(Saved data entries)
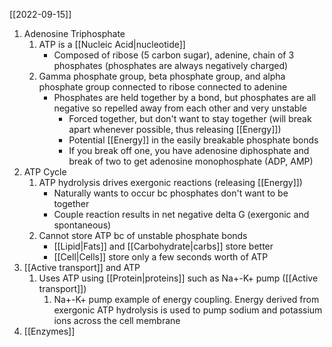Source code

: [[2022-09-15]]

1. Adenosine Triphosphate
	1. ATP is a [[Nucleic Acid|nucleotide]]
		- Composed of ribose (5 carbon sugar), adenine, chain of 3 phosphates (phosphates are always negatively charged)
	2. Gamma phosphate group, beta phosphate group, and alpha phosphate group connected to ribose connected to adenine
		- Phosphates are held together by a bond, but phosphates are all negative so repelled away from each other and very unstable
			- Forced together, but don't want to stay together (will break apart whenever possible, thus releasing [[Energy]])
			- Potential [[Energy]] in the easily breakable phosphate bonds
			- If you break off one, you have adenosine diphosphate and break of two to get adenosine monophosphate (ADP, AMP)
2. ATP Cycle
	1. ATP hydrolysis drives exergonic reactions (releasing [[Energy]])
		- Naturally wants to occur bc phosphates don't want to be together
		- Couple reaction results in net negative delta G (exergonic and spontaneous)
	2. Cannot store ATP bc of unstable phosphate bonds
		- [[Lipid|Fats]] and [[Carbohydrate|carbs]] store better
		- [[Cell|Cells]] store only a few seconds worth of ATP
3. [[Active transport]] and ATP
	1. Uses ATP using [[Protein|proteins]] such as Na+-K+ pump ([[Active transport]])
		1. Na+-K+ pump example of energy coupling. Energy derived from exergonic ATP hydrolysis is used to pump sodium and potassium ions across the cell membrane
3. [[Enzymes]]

◆ What the task requires ◆
Wherever a line in the data above holds "releasing", copy that line.

◆ Response to this task ◆
			- Forced together, but don't want to stay together (will break apart whenever possible, thus releasing [[Energy]])
	1. ATP hydrolysis drives exergonic reactions (releasing [[Energy]])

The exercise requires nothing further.